======== PROVIDED DATA ========
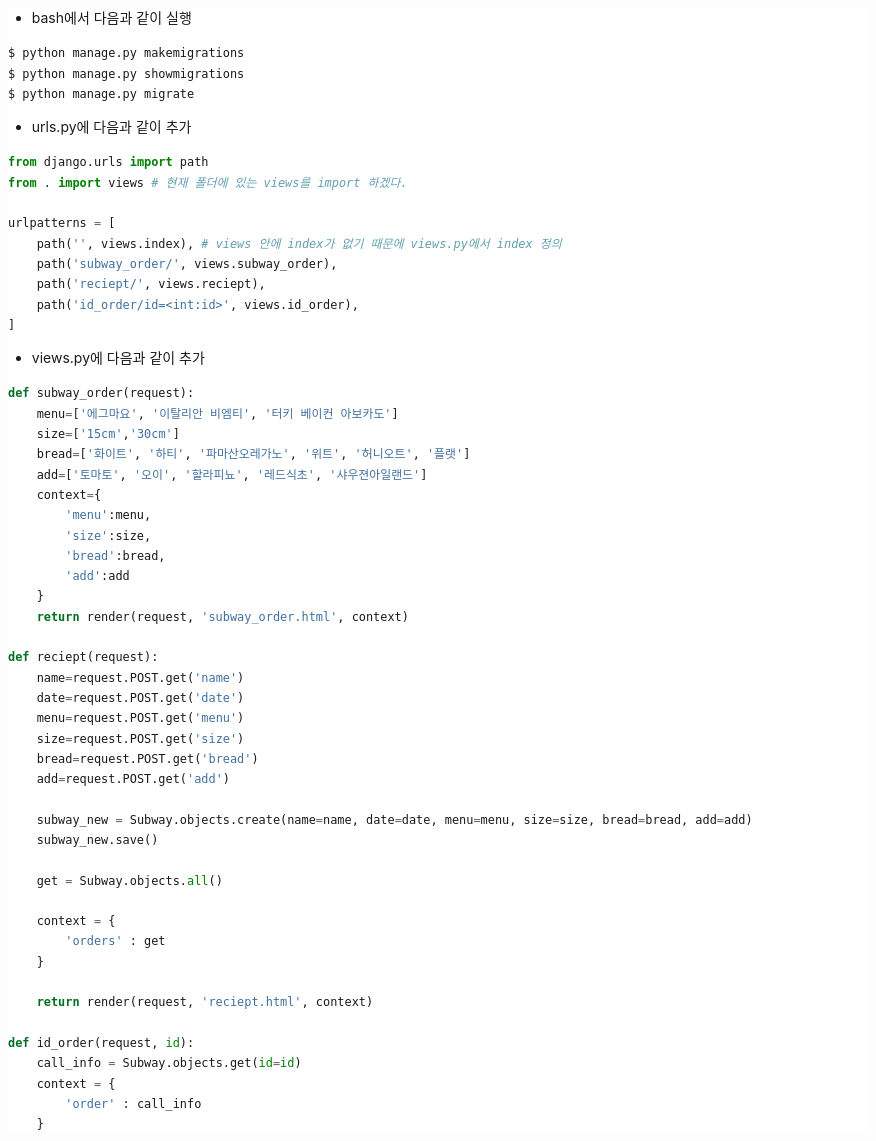 

- bash에서 다음과 같이 실행

```bash
$ python manage.py makemigrations
$ python manage.py showmigrations
$ python manage.py migrate
```



- urls.py에 다음과 같이 추가

```python
from django.urls import path
from . import views # 현재 폴더에 있는 views를 import 하겠다.

urlpatterns = [
    path('', views.index), # views 안에 index가 없기 때문에 views.py에서 index 정의
    path('subway_order/', views.subway_order),
    path('reciept/', views.reciept),
    path('id_order/id=<int:id>', views.id_order),
]
```



- views.py에 다음과 같이 추가

```python
def subway_order(request):
    menu=['에그마요', '이탈리안 비엠티', '터키 베이컨 아보카도']
    size=['15cm','30cm']
    bread=['화이트', '하티', '파마산오레가노', '위트', '허니오트', '플랫']
    add=['토마토', '오이', '할라피뇨', '레드식초', '샤우젼아일랜드']
    context={
        'menu':menu,
        'size':size,
        'bread':bread,
        'add':add
    }
    return render(request, 'subway_order.html', context)

def reciept(request):
    name=request.POST.get('name')
    date=request.POST.get('date')
    menu=request.POST.get('menu')
    size=request.POST.get('size')
    bread=request.POST.get('bread')
    add=request.POST.get('add')
    
    subway_new = Subway.objects.create(name=name, date=date, menu=menu, size=size, bread=bread, add=add)
    subway_new.save()
    
    get = Subway.objects.all()

    context = {
        'orders' : get
    }

    return render(request, 'reciept.html', context)

def id_order(request, id):
    call_info = Subway.objects.get(id=id)
    context = {
        'order' : call_info
    }
```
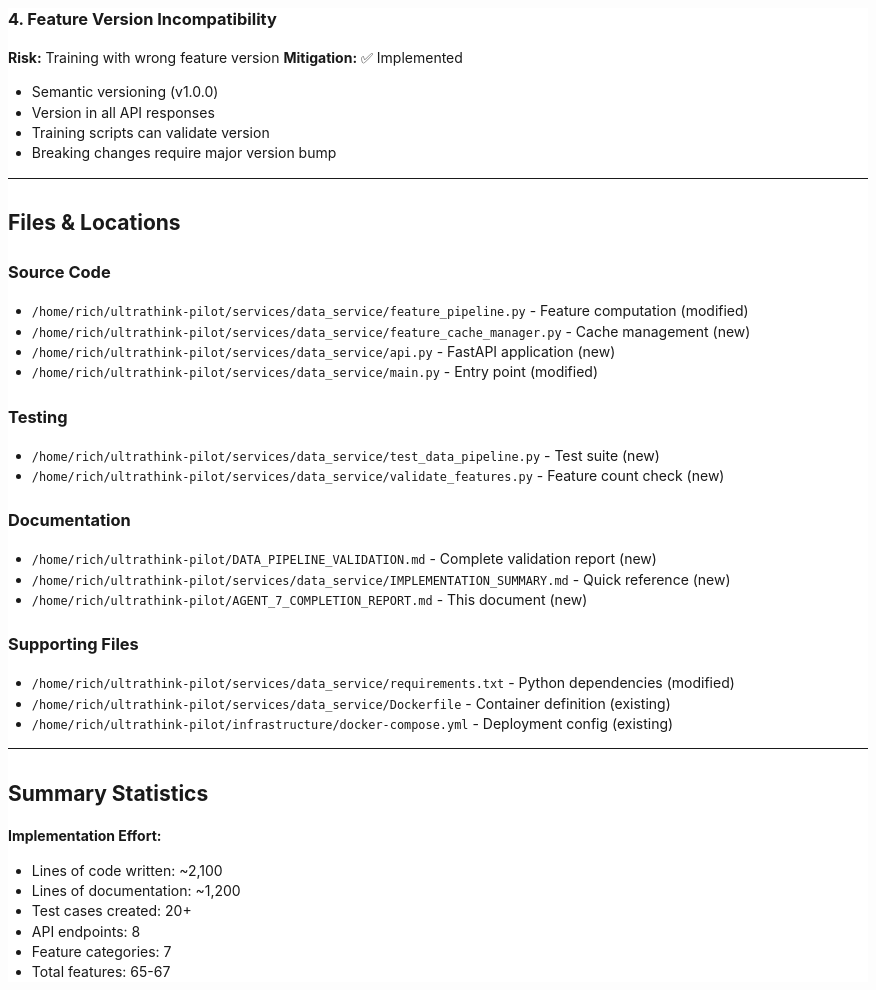### 4. Feature Version Incompatibility
**Risk:** Training with wrong feature version
**Mitigation:** ✅ Implemented
- Semantic versioning (v1.0.0)
- Version in all API responses
- Training scripts can validate version
- Breaking changes require major version bump

---

## Files & Locations

### Source Code
- `/home/rich/ultrathink-pilot/services/data_service/feature_pipeline.py` - Feature computation (modified)
- `/home/rich/ultrathink-pilot/services/data_service/feature_cache_manager.py` - Cache management (new)
- `/home/rich/ultrathink-pilot/services/data_service/api.py` - FastAPI application (new)
- `/home/rich/ultrathink-pilot/services/data_service/main.py` - Entry point (modified)

### Testing
- `/home/rich/ultrathink-pilot/services/data_service/test_data_pipeline.py` - Test suite (new)
- `/home/rich/ultrathink-pilot/services/data_service/validate_features.py` - Feature count check (new)

### Documentation
- `/home/rich/ultrathink-pilot/DATA_PIPELINE_VALIDATION.md` - Complete validation report (new)
- `/home/rich/ultrathink-pilot/services/data_service/IMPLEMENTATION_SUMMARY.md` - Quick reference (new)
- `/home/rich/ultrathink-pilot/AGENT_7_COMPLETION_REPORT.md` - This document (new)

### Supporting Files
- `/home/rich/ultrathink-pilot/services/data_service/requirements.txt` - Python dependencies (modified)
- `/home/rich/ultrathink-pilot/services/data_service/Dockerfile` - Container definition (existing)
- `/home/rich/ultrathink-pilot/infrastructure/docker-compose.yml` - Deployment config (existing)

---

## Summary Statistics

**Implementation Effort:**
- Lines of code written: ~2,100
- Lines of documentation: ~1,200
- Test cases created: 20+
- API endpoints: 8
- Feature categories: 7
- Total features: 65-67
========
WHAT YOU ARE ASKED TO DO — Search the data above for the word "path". Copy each line it is in.

EXPECTED OUTPUT —
from django.urls import path
    path('', views.index), # views 안에 index가 없기 때문에 views.py에서 index 정의
    path('subway_order/', views.subway_order),
    path('reciept/', views.reciept),
    path('id_order/id=<int:id>', views.id_order),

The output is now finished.